* **Problem to solve**
What do the lines from the top of the data through the line with "[alarm-API](https://github.com/boardStudy/alarm-service) 분리 완료" say? Quote them exactly and include both ends.

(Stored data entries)

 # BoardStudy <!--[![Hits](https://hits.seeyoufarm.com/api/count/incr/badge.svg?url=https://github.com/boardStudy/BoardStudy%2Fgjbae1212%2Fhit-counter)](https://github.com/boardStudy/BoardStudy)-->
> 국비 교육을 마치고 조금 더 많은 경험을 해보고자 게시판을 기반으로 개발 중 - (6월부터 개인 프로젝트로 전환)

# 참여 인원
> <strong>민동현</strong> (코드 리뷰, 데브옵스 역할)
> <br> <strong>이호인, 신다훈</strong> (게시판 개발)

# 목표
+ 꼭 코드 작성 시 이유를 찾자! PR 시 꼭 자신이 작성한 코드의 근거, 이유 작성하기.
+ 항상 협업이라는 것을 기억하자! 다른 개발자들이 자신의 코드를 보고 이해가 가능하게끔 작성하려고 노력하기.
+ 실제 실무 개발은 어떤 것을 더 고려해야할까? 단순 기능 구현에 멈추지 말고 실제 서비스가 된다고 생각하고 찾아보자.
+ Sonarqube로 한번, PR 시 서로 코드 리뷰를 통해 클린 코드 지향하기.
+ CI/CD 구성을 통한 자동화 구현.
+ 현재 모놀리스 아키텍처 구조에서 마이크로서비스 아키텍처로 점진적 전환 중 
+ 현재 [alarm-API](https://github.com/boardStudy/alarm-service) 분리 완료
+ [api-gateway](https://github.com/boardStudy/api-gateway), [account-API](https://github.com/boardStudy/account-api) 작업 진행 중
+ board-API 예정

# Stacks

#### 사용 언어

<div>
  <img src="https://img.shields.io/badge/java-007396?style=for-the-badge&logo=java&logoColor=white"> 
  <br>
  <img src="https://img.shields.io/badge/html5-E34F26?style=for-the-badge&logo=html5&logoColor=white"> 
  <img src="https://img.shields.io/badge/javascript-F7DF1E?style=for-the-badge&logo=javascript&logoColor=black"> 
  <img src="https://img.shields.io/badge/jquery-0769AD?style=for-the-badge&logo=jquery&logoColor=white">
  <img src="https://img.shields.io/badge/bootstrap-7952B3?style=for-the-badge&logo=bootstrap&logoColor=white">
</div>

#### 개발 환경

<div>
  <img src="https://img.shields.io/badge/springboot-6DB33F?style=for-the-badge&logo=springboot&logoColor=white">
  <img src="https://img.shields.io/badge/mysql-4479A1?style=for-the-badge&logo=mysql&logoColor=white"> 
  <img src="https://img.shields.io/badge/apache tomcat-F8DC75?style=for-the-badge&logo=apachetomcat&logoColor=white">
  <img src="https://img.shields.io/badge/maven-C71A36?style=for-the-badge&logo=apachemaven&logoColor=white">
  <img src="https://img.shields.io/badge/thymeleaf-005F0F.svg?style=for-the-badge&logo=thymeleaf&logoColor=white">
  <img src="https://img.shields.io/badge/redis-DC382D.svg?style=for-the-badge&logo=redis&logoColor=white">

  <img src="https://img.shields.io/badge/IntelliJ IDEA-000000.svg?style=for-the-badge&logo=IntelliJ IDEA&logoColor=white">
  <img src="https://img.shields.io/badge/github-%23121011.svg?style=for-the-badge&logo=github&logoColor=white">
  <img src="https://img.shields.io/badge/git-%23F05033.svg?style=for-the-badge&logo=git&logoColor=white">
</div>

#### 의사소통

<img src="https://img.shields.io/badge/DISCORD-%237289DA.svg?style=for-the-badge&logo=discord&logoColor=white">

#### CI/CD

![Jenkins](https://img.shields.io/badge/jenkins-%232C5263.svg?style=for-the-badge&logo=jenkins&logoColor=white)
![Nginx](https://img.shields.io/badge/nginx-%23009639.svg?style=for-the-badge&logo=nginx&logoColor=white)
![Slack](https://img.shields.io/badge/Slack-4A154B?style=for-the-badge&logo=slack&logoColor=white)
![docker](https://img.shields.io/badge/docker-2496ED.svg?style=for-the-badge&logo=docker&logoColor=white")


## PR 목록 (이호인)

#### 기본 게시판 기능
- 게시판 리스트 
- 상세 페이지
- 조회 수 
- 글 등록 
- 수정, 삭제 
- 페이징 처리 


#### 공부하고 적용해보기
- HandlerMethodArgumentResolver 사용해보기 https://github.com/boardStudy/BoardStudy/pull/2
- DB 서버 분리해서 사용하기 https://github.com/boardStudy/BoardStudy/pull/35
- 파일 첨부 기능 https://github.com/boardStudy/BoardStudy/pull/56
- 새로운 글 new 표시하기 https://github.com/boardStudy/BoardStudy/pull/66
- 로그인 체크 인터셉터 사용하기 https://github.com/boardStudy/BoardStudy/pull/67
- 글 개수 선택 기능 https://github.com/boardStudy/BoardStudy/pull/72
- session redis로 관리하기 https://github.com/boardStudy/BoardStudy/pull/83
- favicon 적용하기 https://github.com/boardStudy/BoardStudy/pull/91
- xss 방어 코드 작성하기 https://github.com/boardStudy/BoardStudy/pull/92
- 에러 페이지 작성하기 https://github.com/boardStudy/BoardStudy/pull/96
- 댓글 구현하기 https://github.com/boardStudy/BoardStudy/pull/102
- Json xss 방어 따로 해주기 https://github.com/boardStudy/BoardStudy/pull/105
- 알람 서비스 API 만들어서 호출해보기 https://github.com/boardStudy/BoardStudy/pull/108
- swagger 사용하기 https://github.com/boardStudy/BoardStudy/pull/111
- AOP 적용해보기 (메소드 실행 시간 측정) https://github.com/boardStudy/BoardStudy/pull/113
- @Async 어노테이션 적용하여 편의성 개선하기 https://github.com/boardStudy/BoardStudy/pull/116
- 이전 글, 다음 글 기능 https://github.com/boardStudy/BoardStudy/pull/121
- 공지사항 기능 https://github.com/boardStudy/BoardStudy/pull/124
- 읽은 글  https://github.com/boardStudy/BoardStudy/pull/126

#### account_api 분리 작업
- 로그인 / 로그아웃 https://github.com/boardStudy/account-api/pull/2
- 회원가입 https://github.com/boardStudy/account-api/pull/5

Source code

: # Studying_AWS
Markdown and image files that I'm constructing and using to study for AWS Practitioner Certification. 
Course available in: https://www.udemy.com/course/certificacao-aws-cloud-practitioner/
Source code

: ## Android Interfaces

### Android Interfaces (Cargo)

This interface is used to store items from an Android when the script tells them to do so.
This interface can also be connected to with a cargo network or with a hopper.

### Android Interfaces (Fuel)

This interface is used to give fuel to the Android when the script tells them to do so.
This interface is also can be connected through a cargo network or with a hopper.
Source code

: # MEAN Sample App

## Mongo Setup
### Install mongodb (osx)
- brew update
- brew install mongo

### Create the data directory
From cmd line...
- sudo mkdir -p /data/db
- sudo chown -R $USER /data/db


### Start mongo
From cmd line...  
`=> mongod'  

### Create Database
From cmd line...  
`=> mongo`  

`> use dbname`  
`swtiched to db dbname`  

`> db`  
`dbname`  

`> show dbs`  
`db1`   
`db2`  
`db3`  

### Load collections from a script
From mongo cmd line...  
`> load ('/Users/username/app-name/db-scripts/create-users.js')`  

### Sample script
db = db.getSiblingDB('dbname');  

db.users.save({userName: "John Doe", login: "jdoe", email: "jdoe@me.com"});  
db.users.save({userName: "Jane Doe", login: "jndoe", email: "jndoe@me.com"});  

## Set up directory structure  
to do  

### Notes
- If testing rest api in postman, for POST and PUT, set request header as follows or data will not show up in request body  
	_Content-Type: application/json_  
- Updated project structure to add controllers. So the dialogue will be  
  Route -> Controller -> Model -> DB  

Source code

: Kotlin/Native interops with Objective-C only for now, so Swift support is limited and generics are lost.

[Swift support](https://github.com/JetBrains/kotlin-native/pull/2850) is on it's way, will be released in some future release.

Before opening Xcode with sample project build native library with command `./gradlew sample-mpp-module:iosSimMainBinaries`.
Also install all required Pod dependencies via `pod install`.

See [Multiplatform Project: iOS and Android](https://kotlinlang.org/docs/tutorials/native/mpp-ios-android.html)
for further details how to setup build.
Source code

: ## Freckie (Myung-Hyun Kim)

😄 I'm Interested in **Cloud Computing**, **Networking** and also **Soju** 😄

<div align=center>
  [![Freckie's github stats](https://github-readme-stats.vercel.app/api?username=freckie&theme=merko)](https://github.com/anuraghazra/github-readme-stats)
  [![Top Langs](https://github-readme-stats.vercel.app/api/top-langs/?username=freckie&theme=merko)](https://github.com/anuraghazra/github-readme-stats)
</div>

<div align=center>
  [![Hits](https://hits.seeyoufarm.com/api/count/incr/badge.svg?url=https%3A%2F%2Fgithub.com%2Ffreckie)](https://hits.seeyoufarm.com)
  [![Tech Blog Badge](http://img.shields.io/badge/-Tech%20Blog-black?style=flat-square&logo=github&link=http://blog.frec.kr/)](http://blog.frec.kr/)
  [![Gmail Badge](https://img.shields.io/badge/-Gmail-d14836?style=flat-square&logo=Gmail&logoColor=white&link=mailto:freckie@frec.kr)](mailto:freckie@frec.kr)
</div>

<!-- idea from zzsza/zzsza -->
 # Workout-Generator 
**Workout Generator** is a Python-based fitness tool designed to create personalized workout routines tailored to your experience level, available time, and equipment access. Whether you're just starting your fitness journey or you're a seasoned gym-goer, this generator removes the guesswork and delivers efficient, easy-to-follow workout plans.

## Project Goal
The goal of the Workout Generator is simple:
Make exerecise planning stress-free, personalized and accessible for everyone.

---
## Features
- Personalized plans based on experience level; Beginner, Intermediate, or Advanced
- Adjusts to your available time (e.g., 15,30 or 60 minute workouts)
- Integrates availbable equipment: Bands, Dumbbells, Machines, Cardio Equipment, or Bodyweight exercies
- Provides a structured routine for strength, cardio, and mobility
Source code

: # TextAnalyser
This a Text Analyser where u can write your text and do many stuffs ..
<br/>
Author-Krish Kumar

* **Solution**
 # BoardStudy <!--[![Hits](https://hits.seeyoufarm.com/api/count/incr/badge.svg?url=https://github.com/boardStudy/BoardStudy%2Fgjbae1212%2Fhit-counter)](https://github.com/boardStudy/BoardStudy)-->
> 국비 교육을 마치고 조금 더 많은 경험을 해보고자 게시판을 기반으로 개발 중 - (6월부터 개인 프로젝트로 전환)

# 참여 인원
> <strong>민동현</strong> (코드 리뷰, 데브옵스 역할)
> <br> <strong>이호인, 신다훈</strong> (게시판 개발)

# 목표
+ 꼭 코드 작성 시 이유를 찾자! PR 시 꼭 자신이 작성한 코드의 근거, 이유 작성하기.
+ 항상 협업이라는 것을 기억하자! 다른 개발자들이 자신의 코드를 보고 이해가 가능하게끔 작성하려고 노력하기.
+ 실제 실무 개발은 어떤 것을 더 고려해야할까? 단순 기능 구현에 멈추지 말고 실제 서비스가 된다고 생각하고 찾아보자.
+ Sonarqube로 한번, PR 시 서로 코드 리뷰를 통해 클린 코드 지향하기.
+ CI/CD 구성을 통한 자동화 구현.
+ 현재 모놀리스 아키텍처 구조에서 마이크로서비스 아키텍처로 점진적 전환 중 
+ 현재 [alarm-API](https://github.com/boardStudy/alarm-service) 분리 완료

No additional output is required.